Saiku achieves tasks by leveraging tools provided by connected MCP servers or through specific extensions.

  • Transcribe Audio to Text: Use an STT MCP server (e.g., ElevenLabs, Whisper) to transcribe audio files.
  • Extract Text from Image: Use a Vision MCP server (e.g., Google Vision) to perform OCR on images.
  • Summarize Long Articles: The core LLM can summarize provided text, potentially fetched via a Filesystem or HTTP MCP server.
  • HTML to PDF Conversion: Use a Puppeteer or similar MCP server with HTML-to-PDF capabilities.
  • Take Screenshot of Webpage: Use a Puppeteer MCP server.
  • Text to Speech: Use a TTS MCP server (e.g., ElevenLabs).
  • File Actions (Read/Write/List): Use a Filesystem MCP server.
  • Database Queries: Use a custom MCP server connected to your database.
  • Git Operations: Use a Git MCP server.
  • API Interactions (GitLab, GitHub, etc.): Use specific MCP servers designed for those APIs.
  • Voice Interaction: Use the VS Code Cline Voice Assistant extension, which coordinates with STT/TTS MCP servers.

Workflows

Saiku includes a workflow engine that allows you to define complex, multi-step tasks in a JSON format. These workflows can chain together multiple LLM calls and MCP tool uses to automate sophisticated processes.
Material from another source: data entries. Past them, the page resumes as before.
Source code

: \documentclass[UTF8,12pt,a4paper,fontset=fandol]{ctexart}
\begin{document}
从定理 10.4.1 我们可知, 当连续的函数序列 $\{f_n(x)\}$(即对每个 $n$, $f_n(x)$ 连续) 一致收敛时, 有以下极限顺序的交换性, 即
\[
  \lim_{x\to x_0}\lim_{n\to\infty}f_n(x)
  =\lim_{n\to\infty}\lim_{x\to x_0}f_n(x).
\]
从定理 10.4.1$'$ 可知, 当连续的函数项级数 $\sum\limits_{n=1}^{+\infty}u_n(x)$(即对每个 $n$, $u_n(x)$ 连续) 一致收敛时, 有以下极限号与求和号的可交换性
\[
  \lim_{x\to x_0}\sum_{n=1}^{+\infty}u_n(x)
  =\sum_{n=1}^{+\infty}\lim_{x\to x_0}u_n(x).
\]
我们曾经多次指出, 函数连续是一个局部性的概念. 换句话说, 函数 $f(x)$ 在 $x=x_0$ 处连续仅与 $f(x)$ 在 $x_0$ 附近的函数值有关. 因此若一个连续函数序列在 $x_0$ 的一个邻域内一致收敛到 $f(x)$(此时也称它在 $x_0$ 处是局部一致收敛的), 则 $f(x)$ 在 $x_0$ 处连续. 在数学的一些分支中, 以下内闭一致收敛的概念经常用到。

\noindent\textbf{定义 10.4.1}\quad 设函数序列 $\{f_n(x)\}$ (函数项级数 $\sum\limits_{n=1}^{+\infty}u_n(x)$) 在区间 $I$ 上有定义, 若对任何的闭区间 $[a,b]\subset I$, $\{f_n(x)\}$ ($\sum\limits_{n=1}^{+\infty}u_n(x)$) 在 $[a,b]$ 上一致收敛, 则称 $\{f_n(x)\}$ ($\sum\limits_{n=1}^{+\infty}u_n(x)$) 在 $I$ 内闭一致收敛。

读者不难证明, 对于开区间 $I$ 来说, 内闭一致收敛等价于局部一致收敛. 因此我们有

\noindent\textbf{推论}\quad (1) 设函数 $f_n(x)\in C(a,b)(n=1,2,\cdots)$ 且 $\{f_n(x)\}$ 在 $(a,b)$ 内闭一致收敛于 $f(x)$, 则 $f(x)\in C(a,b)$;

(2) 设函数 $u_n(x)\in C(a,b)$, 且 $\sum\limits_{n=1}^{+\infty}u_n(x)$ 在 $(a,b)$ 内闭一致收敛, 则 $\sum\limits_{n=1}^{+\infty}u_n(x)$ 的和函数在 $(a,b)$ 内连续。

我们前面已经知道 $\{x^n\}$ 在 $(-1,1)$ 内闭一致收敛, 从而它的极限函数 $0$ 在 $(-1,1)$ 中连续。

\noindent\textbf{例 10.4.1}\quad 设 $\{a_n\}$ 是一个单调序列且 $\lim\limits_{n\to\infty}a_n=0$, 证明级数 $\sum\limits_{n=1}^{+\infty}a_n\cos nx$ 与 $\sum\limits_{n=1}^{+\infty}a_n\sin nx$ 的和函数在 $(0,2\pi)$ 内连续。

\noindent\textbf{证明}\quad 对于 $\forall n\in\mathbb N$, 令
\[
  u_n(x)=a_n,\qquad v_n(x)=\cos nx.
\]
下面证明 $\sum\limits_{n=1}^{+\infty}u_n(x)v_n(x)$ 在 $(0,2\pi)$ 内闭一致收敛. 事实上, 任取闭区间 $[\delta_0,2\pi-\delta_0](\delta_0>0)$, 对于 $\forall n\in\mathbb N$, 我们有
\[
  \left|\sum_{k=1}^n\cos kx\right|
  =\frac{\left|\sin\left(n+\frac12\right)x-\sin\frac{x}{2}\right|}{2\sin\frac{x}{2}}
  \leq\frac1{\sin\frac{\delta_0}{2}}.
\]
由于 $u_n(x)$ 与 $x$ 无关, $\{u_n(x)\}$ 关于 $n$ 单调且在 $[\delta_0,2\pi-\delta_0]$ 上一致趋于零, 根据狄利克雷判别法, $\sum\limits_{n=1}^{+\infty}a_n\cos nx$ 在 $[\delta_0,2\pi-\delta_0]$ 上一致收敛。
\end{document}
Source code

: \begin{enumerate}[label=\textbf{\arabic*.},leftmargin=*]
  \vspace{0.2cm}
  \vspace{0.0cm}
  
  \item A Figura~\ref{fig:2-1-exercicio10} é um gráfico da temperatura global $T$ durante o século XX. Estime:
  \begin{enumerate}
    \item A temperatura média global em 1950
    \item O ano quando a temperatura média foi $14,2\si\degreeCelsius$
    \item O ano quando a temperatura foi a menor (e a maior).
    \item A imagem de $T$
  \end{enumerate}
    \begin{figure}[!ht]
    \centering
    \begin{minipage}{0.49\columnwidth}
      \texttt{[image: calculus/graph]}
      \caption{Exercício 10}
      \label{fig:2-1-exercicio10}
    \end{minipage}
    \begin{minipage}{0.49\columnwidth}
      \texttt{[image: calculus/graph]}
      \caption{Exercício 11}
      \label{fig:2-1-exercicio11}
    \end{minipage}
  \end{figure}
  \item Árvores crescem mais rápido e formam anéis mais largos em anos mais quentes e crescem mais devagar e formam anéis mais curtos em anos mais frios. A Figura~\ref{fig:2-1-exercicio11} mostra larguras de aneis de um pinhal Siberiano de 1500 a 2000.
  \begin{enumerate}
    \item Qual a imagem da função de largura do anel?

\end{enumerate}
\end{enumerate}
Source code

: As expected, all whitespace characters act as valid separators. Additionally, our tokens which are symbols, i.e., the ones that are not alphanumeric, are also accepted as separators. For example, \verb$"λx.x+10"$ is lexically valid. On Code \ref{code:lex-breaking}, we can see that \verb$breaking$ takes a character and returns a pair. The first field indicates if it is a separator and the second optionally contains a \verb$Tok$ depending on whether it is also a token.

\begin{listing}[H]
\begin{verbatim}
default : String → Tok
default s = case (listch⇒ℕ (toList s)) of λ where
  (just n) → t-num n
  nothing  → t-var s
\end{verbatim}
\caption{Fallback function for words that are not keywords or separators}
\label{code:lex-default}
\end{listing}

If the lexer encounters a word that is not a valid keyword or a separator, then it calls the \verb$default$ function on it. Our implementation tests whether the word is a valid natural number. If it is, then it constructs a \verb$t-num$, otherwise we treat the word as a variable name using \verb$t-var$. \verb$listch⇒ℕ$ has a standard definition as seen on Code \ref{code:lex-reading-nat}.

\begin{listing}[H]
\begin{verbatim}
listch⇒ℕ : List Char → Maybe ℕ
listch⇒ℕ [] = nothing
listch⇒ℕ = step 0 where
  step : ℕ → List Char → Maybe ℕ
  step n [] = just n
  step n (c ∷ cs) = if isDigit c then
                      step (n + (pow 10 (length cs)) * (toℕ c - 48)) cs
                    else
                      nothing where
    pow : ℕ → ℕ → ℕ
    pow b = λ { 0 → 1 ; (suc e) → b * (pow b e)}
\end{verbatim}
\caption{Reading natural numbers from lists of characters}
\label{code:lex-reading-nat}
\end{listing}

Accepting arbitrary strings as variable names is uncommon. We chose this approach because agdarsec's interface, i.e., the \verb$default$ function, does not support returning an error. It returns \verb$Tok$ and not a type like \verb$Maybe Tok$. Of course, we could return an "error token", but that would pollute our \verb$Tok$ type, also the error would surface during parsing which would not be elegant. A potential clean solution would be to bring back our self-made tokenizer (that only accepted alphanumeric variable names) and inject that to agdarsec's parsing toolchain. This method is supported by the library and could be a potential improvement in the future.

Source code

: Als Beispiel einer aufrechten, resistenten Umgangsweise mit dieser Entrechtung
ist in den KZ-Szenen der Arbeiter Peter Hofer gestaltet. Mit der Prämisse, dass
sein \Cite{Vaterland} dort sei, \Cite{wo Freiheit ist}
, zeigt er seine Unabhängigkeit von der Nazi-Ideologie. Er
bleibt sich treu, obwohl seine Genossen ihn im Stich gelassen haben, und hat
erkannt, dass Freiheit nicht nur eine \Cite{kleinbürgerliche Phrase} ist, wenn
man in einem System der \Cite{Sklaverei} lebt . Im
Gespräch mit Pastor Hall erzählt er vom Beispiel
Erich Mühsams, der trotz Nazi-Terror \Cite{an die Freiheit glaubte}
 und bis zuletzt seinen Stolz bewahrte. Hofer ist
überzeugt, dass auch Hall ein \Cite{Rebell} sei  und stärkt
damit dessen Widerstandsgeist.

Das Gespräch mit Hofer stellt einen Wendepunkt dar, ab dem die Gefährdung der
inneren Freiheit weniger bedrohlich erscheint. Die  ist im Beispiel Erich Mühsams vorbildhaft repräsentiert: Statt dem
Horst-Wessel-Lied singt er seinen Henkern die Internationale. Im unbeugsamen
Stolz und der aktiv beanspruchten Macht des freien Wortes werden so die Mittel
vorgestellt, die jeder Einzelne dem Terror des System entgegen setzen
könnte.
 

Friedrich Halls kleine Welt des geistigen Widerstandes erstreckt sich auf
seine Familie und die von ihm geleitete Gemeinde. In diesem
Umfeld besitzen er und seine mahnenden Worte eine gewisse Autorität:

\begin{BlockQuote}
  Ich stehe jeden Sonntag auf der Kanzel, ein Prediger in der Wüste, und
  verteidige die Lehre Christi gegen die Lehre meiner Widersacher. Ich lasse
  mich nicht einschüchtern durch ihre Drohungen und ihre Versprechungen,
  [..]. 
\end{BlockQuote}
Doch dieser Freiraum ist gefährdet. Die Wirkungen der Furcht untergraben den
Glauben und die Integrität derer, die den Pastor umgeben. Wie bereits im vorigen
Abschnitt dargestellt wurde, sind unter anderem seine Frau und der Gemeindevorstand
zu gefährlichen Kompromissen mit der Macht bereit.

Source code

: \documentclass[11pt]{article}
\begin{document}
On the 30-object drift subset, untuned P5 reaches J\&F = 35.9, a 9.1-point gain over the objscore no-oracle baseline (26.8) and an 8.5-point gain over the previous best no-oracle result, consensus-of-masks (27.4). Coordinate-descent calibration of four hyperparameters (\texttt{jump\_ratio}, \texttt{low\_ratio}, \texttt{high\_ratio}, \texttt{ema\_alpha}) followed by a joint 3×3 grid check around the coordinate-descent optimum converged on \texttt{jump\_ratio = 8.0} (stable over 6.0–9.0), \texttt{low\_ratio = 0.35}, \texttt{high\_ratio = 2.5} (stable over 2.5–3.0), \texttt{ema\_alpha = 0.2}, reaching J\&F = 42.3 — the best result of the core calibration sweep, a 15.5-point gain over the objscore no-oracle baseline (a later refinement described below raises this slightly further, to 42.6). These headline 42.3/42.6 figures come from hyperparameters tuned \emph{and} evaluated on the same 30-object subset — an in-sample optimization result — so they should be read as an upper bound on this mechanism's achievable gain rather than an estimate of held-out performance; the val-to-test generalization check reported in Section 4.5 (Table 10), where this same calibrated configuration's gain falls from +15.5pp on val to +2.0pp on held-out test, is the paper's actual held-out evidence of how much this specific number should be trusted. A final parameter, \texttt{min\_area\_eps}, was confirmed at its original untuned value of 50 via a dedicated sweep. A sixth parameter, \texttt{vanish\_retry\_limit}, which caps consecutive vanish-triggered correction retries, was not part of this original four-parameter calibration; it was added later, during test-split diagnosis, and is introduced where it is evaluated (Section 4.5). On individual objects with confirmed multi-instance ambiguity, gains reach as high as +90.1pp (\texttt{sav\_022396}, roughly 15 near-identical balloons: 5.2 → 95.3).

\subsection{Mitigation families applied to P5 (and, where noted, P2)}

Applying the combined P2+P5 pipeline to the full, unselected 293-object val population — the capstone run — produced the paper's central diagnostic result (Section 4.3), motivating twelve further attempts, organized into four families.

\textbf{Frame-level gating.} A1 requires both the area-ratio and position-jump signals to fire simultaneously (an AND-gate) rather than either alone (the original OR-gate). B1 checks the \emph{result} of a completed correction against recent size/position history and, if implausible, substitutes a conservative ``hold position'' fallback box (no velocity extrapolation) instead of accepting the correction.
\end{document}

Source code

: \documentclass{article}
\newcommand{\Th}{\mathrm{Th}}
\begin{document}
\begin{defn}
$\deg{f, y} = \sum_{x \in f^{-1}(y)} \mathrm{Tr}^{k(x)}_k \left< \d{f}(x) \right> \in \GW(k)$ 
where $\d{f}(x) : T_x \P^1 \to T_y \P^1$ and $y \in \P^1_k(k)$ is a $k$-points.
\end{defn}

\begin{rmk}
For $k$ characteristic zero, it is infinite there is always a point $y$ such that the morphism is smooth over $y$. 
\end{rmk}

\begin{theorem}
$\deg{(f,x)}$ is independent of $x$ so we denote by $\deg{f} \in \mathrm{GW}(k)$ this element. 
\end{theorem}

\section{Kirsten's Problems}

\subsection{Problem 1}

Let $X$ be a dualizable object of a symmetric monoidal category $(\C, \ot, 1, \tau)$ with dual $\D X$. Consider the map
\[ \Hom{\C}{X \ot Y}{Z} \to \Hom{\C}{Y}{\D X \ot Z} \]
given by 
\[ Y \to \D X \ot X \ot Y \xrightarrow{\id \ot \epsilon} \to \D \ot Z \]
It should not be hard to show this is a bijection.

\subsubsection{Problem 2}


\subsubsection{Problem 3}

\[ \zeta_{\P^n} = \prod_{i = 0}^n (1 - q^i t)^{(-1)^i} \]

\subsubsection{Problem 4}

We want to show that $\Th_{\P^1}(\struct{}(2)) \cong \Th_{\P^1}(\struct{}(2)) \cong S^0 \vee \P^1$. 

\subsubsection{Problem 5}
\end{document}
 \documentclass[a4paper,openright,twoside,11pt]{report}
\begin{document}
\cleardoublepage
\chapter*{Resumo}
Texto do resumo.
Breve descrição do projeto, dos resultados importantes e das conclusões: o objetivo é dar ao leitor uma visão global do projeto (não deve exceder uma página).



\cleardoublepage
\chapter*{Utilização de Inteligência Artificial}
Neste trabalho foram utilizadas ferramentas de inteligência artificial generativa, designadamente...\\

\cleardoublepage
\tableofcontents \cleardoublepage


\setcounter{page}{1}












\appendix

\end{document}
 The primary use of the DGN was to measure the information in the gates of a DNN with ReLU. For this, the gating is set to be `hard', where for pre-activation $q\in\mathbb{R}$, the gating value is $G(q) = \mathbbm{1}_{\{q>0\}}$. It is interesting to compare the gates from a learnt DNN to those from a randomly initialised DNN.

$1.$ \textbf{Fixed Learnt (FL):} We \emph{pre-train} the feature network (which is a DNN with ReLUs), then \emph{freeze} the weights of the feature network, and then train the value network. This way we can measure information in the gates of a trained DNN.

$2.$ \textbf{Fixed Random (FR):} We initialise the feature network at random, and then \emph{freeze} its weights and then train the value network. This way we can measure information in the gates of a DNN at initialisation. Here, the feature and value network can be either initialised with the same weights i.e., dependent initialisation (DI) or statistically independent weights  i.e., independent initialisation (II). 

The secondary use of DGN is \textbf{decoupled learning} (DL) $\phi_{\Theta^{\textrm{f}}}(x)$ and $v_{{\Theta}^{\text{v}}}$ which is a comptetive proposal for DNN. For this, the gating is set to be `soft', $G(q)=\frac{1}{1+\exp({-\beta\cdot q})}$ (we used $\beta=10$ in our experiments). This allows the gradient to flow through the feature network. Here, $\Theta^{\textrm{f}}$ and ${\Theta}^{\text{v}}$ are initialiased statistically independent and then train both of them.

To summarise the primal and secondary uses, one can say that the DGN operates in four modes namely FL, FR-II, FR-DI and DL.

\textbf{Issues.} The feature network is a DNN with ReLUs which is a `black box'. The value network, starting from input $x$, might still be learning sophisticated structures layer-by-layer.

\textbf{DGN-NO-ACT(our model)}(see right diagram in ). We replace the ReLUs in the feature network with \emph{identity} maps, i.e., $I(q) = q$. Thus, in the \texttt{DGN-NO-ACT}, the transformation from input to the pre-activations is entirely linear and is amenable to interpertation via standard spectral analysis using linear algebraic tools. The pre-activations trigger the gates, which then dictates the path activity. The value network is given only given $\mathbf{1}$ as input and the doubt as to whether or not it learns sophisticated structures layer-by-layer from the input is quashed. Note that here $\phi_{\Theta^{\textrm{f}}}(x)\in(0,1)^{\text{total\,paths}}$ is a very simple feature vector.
  • Define: Create workflow JSON files (see workflows.json for examples).
  • List: npm start -- workflow list
  • Run: npm start -- workflow run <workflow_name> [input_data]

Future Features

  • Enhanced Workflow Engine: More complex logic, error handling, and dynamic step generation in workflows.
  • Improved MCP Server Management: Easier discovery, installation, and configuration of MCP servers.
  • Multi-Agent Collaboration: Exploring scenarios where multiple Saiku agents (or other MCP-compatible agents) can collaborate.
  • Advanced Memory/Context Management: More sophisticated techniques for handling long-running tasks and large contexts.
  • Proactive Assistance: Developing capabilities for the agent to suggest actions or workflows proactively.
  • Refined PEAS Implementation: Continuously improving how the agent senses its environment and acts within it via MCP.
  • Comprehensive Tests: Expanding test coverage for core agent logic, MCP interactions, and workflows.
  • Cost Tracking & Budgeting: Integrating better mechanisms for tracking and managing API costs.

Contributing

We welcome contributions! Please follow these steps:

  1. Fork the repository
  2. Create your feature branch (git checkout -b feature/YourFeature)
  3. Commit your changes (git commit -m 'Add some feature')
  4. Push to the branch (git push origin feature/YourFeature)
  5. Create a new Pull Request

See Contributing Guidelines.

Support Saiku

We are actively seeking sponsors and contributors. Your support helps accelerate development.

Feedback and Issues

Please open an issue on our GitHub repository for feedback or bug reports.

API Rate Limits/Cost

Be mindful of the rate limits and costs associated with the LLM APIs and any external services used by MCP servers.

Note

Saiku is under active development. Expect changes to the architecture and features.

License

This project is licensed under the MIT License - see the LICENSE.md file for details.